In Dark Matters: On the Surveillance of Blackness, surveillance scholar Simone Browne formulates a similar critique as Agamben, citing a recent study[40] relating to biometrics R&D that found that the gender classification system being researched "is inclined to classify Africans as males and Mongoloids as females."[40] Consequently, Browne argues that the conception of an objective biometric technology is difficult if such systems are subjectively designed, and are vulnerable to cause errors as described in the study above. The stark expansion of biometric technologies in both the public and private sector magnifies this concern. The increasing commodification of biometrics by the private sector adds to this danger of loss of human value. Indeed, corporations value the biometric characteristics more than the individuals value them.[41] Browne goes on to suggest that modern society should incorporate a "biometric consciousness" that "entails informed public debate around these technologies and their application, and accountability by the state and the private sector, where the ownership of and access to one's own body data and other intellectual property that is generated from one's body data must be understood as a right."[42]

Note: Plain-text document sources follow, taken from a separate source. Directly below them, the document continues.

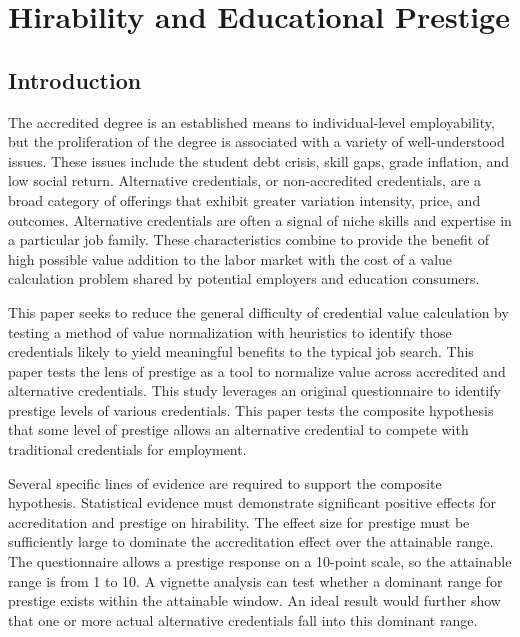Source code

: 
\chapter[Hirability and Educational Prestige]{\large Hirability and Educational Prestige}

\section{Introduction}

The accredited degree is an established means to individual-level employability, but the proliferation of the degree is associated with a variety of well-understood issues.
These issues include the student debt crisis, skill gaps, grade inflation, and low social return.
Alternative credentials, or non-accredited credentials, are a broad category of offerings that exhibit greater variation intensity, price, and outcomes\cite{urdan_2020}.
Alternative credentials are often a signal of niche skills and expertise in a particular job family.
These characteristics combine to provide the benefit of high possible value addition to the labor market
with the cost of a value calculation problem shared by potential employers and education consumers.

This paper seeks to reduce the general difficulty of credential value calculation by testing a method of value normalization
with heuristics to identify those credentials likely to yield meaningful benefits to the typical job search.
This paper tests the lens of prestige as a tool to normalize value across accredited and alternative credentials.
This study leverages an original questionnaire to identify prestige levels of various credentials.
This paper tests the composite hypothesis that some level of prestige allows an alternative credential to compete with traditional credentials for employment.

Several specific lines of evidence are required to support the composite hypothesis.
Statistical evidence must demonstrate significant positive effects for accreditation and prestige on hirability.
The effect size for prestige must be sufficiently large to dominate the accreditation effect over the attainable range.
The questionnaire allows a prestige response on a 10-point scale, so the attainable range is from 1 to 10.
A vignette analysis can test whether a dominant range for prestige exists within the attainable window.
An ideal result would further show that one or more actual alternative credentials fall into this dominant range.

Other scholars[43] have emphasized, however, that the globalized world is confronted with a huge mass of people with weak or absent civil identities. Most developing countries have weak and unreliable documents and the poorer people in these countries do not have even those unreliable documents.[44] Without certified personal identities, there is no certainty of right, no civil liberty.[45] One can claim his rights, including the right to refuse to be identified, only if he is an identifiable subject, if he has a public identity. In such a sense, biometrics could play a pivotal role in supporting and promoting respect for human dignity and fundamental rights.[46]